## Task requirements
Copy out, from the entries below, each line holding the string "saved".

## Source data
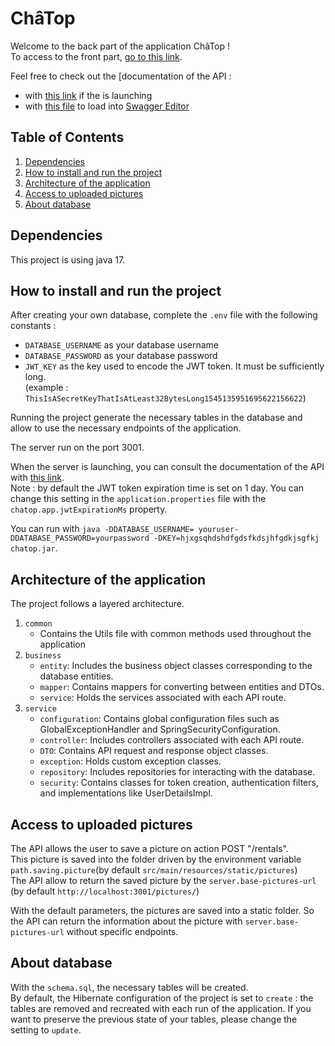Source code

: # ChâTop
Welcome to the back part of the application ChâTop !  
To access to the front part, [go to this link](https://github.com/ManonAntigoneDauguet/FormationFS_projet2).

Feel free to check out the [documentation of the API :
- with [this link](http://localhost:3001/api/swagger-ui/index.html) if the is launching
- with [this file](api-docs.json) to load into [Swagger Editor](https://editor.swagger.io/)

## Table of Contents

1. [Dependencies](#dependencies)
2. [How to install and run the project](#how-to-install-and-run-the-project)
3. [Architecture of the application](#architecture-of-the-application)
4. [Access to uploaded pictures](#access-to-uploaded-pictures)
5. [About database](#about-database)

## Dependencies

This project is using java 17.

## How to install and run the project

After creating your own database, complete the `.env` file with the following constants :
- `DATABASE_USERNAME` as your database username
- `DATABASE_PASSWORD` as your database password
- `JWT_KEY` as the key used to encode the JWT token. It must be sufficiently long.  
(example : `ThisIsASecretKeyThatIsAtLeast32BytesLong1545135951695622156622`)

Running the project generate the necessary tables in the database and allow to use the necessary endpoints of the application.   

The server run on the port 3001.

When the server is launching, you can consult the documentation of the API with [this link](http://localhost:3001/api/swagger-ui/index.html).  
Note : by default the JWT token expiration time is set on 1 day. You can change this setting in the `application.properties` file with the `chatop.app.jwtExpirationMs` property.

You can run with `java -DDATABASE_USERNAME= youruser-DDATABASE_PASSWORD=yourpassword -DKEY=hjxgsqhdshdfgdsfkdsjhfgdkjsgfkj chatop.jar`.

## Architecture of the application

The project follows a layered architecture.

1. `common`  
   - Contains the Utils file with common methods used throughout the application
2. `business`  
   - `entity`: Includes the business object classes corresponding to the database entities.
   - `mapper`: Contains mappers for converting between entities and DTOs.
   - `service`: Holds the services associated with each API route.
3. `service`  
   - `configuration`: Contains global configuration files such as GlobalExceptionHandler and SpringSecurityConfiguration.
   - `controller`: Includes controllers associated with each API route.
   - `DTO`: Contains API request and response object classes.
   - `exception`: Holds custom exception classes.
   - `repository`: Includes repositories for interacting with the database.
   - `security`: Contains classes for token creation, authentication filters, and implementations like UserDetailsImpl.

## Access to uploaded pictures

The API allows the user to save a picture on action POST "/rentals".  
This picture is saved into the folder driven by the environment variable `path.saving.picture`(by default `src/main/resources/static/pictures`)  
The API allow to return the saved picture by the `server.base-pictures-url` (by default `http://localhost:3001/pictures/`)

With the default parameters, the pictures are saved into a static folder. So the API can return the information about the picture with `server.base-pictures-url` without specific endpoints.

## About database

With the `schema.sql`, the necessary tables will be created.  
By default, the Hibernate configuration of the project is set to `create` : the tables are removed and recreated with each run of the application.
If you want to preserve the previous state of your tables, please change the setting to `update`.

## Problem solution
This picture is saved into the folder driven by the environment variable `path.saving.picture`(by default `src/main/resources/static/pictures`)  
The API allow to return the saved picture by the `server.base-pictures-url` (by default `http://localhost:3001/pictures/`)
With the default parameters, the pictures are saved into a static folder. So the API can return the information about the picture with `server.base-pictures-url` without specific endpoints.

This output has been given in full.